╭──

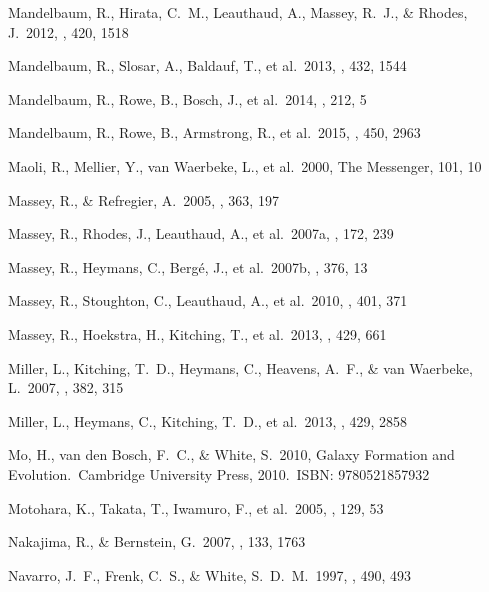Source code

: \documentclass[apj]{emulateapj}
\begin{document}
\begin{thebibliography}{}
  Mandelbaum, R.,
Hirata, C.~M., Leauthaud, A., Massey, R.~J.,
\& Rhodes, J.\ 2012, \mnras, 420, 1518

  Mandelbaum, R.,
  Slosar, A., Baldauf, T., et al.\ 2013, \mnras, 432, 1544

  Mandelbaum, R.,
  Rowe, B., Bosch, J., et al.\ 2014, \apjs, 212, 5

 Mandelbaum, R., 
Rowe, B., Armstrong, R., et al.\ 2015, \mnras, 450, 2963 


  Maoli, R., Mellier, Y.,
  van Waerbeke, L., et al.\ 2000, The Messenger, 101, 10

 Massey, R., \& Refregier, A.\ 2005, \mnras, 363, 197

  Massey, R., Rhodes, J.,
  Leauthaud, A., et al.\ 2007a, \apjs, 172, 239

 Massey, R., Heymans, C.,
Berg{\'e}, J., et al.\ 2007b, \mnras, 376, 13

 Massey, R., Stoughton,
C., Leauthaud, A., et al.\ 2010, \mnras, 401, 371

 Massey, R., Hoekstra,
H., Kitching, T., et al.\ 2013, \mnras, 429, 661

 Miller, L., Kitching,
T.~D., Heymans, C., Heavens, A.~F., \& van Waerbeke, L.\ 2007, \mnras, 382, 315

  Miller, L., Heymans, C.,
  Kitching, T.~D., et al.\ 2013, \mnras, 429, 2858

  Mo, H., van den Bosch, F.~C.,
   \& White, S.\ 2010, Galaxy Formation and Evolution.~Cambridge University
   Press, 2010.~ISBN: 9780521857932

  Motohara, K., Takata,
  T., Iwamuro, F., et al.\ 2005, \aj, 129, 53

   Nakajima, R., \& Bernstein, G.\ 2007, \aj, 133, 1763

  Navarro, J.~F., Frenk,
  C.~S., \& White, S.~D.~M.\ 1997, \apj, 490, 493


\end{thebibliography}
\end{document}
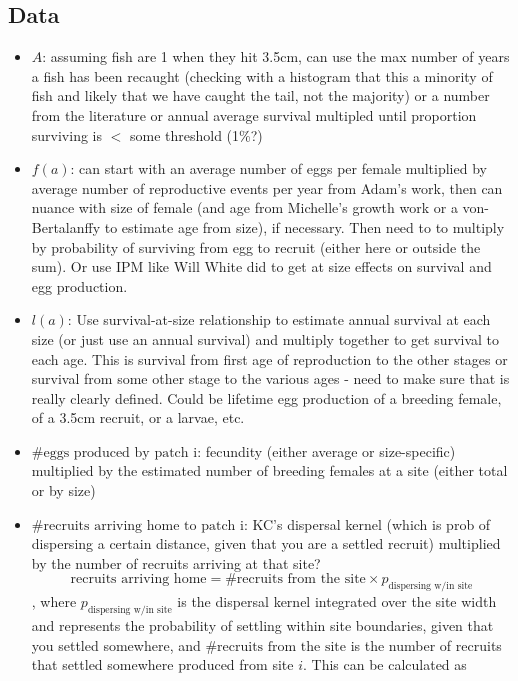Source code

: \documentclass[12pt, oneside]{article}   	%
\begin{document}
\subsection*{Data}
\begin{itemize}
\item $A$: assuming fish are 1 when they hit 3.5cm, can use the max number of years a fish has been recaught (checking with a histogram that this a minority of fish and likely that we have caught the tail, not the majority) or a number from the literature or annual average survival multipled until proportion surviving is $<$ some threshold (1\%?)
\item $f(a)$: can start with an average number of eggs per female multiplied by average number of reproductive events per year from Adam's work, then can nuance with size of female (and age from Michelle's growth work or a von-Bertalanffy to estimate age from size), if necessary. Then need to to multiply by probability of surviving from egg to recruit (either here or outside the sum). Or use IPM like Will White did to get at size effects on survival and egg production. %
\item $l(a)$: Use survival-at-size relationship to estimate annual survival at each size (or just use an annual survival) and multiply together to get survival to each age. This is survival from first age of reproduction to the other stages or survival from some other stage to the various ages - need to make sure that is really clearly defined. Could be lifetime egg production of a breeding female, of a 3.5cm recruit, or a larvae, etc.
\item $\# \text{eggs produced by patch i}$: fecundity (either average or size-specific) multiplied by the estimated number of breeding females at a site (either total or by size)
\item $\# \text{recruits arriving home to patch i}$: KC's dispersal kernel  (which is prob of dispersing a certain distance, given that you are a settled recruit) multiplied by the number of recruits arriving at that site? \\
\[
\text{recruits arriving home} = \text{\# recruits from the site} \times p_{\text{dispersing w/in site}}
\],
where $p_{\text{dispersing w/in site}}$ is the dispersal kernel integrated over the site width and represents the probability of settling within site boundaries, given that you settled somewhere, and $\text{\# recruits from the site}$ is the number of recruits that settled somewhere produced from site $i$. This can be calculated as 

\end{itemize}
\end{document}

╰──

Search the records for the word "Waerbeke". Copy every line that has it.

  van Waerbeke, L., et al.\ 2000, The Messenger, 101, 10
T.~D., Heymans, C., Heavens, A.~F., \& van Waerbeke, L.\ 2007, \mnras, 382, 315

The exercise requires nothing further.